By Melissa Rollins, Editor, email@example.com
Kyra March said that she always dreamed of attending Spellman College. Even her wardrobe featured several items with the college name and logo. One phone call changed the course of her college career.
“Ever since the eighth grade, I wanted to go to a college in Atlanta, Georgia called Spellman College,” March said. “It is an all-women’s college and a Historically Black College, as well. I would go visit. I had two long-sleeve shirts and two hats, lanyards; I really thought I was going there.”
She found out in December that her dream school had accepted her; she also found out that she would have to pay for almost all of her tuition, room and board.

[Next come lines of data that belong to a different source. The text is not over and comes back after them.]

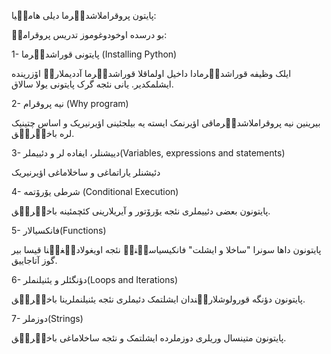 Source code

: پایتون پروقراملاشدیٛرما دیلی هامیٛیا:

بو درسده اوخودوغوموز تدریس پروقرامیٛ:

1- پایتونی قوراشدیٛرما (Installing Python)

ایلک وظیفه قوراشدیٛرمادا داخیل اولماقلا قوراشدیٛرما آددیملاریٛ اۆزرینده ایشلمکدیر. یانی نئجه گرک پایتونی یولا سالاق.

2- نیه پروقرام (Why program)

بیرینین نیه پروقراملاشدیٛرماقی اؤیرنمک ایسته یه بیلجئینی اؤیرنیریک و اساس چتینیک لره باخیٛریٛق.

3- دییشنلر، ایفاده لر و دئییملر(Variables, expressions and statements)

دئیشنلر یاراتماغی و ساخلاماغی اؤیرنیریک

4- شرطی یۆرۆتمه (Conditional Execution)

پایتونون بعضی دئییملری نئجه یۆرۆتور و آیریلارینی کئچمئینه باخیٛریٛق.

5- فانکسیالار(Functions)

پایتونون داها سونرا "ساخلا و ایشلت" فانکیسیاسیٛنیٛ نئجه اویغولادیٛغیٛنا قیسا بیر گوز آتاجاییق.

6- دؤنگئلر و یئنیلنملر(Loops and Iterations)

پایتونون دؤنگه قورولوشلاریٛندان ایشلتمک دئیملری نئجه یئنیلنملرینا باخیٛریٛق.

7- دوزملر(Strings)

پایتونون متینسال وریلری دوزملرده ایشلتمک و نئجه ساخلاماغی باخیٛریٛق.


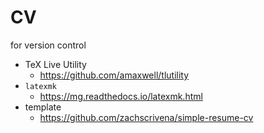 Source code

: # CV
for version control


- TeX Live Utility
  - https://github.com/amaxwell/tlutility
- `latexmk`
  - https://mg.readthedocs.io/latexmk.html
- template
  - https://github.com/zachscrivena/simple-resume-cv
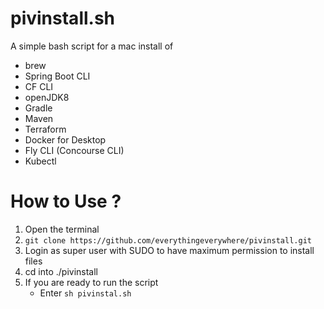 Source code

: # pivinstall.sh

A simple bash script for a mac install of
- brew
- Spring Boot CLI
- CF CLI
- openJDK8
- Gradle
- Maven
- Terraform
- Docker for Desktop
- Fly CLI (Concourse CLI)
- Kubectl


# How to Use ?

1. Open the terminal
2. `git clone https://github.com/everythingeverywhere/pivinstall.git`
3. Login as super user with SUDO to have maximum permission to install files
4. cd into ./pivinstall 
5. If you are ready to run the script 
    - Enter `sh pivinstal.sh` 
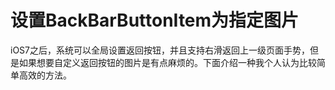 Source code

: # 设置BackBarButtonItem为指定图片
iOS7之后，系统可以全局设置返回按钮，并且支持右滑返回上一级页面手势，但是如果想要自定义返回按钮的图片是有点麻烦的。下面介绍一种我个人认为比较简单高效的方法。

“I was looking at the financial aid and they didn’t give me anything other than $5,000 in grants; their tuition is like $52,000,” March said. “I didn’t meet their scholarship requirements because you had to have a 30 on your ACT and a 1330 on your SAT; I had a 28 and a 1300. I asked if I could get another financial aid packet if I retook the test and the lady said that even if you meet the score requirement you aren’t guaranteed a scholarship. That’s when I decided to really look at my other options.”
One of those other options was Harvard University, a private Ivy League university in Massachusetts.
“My mom was happy with me going wherever I want; she didn’t push my in any specific direction,” March said. “I visited six schools and my mom went to every one with me, except one.”
Though she applied at Harvard, March said she was still surprised when she got the news she was accepted.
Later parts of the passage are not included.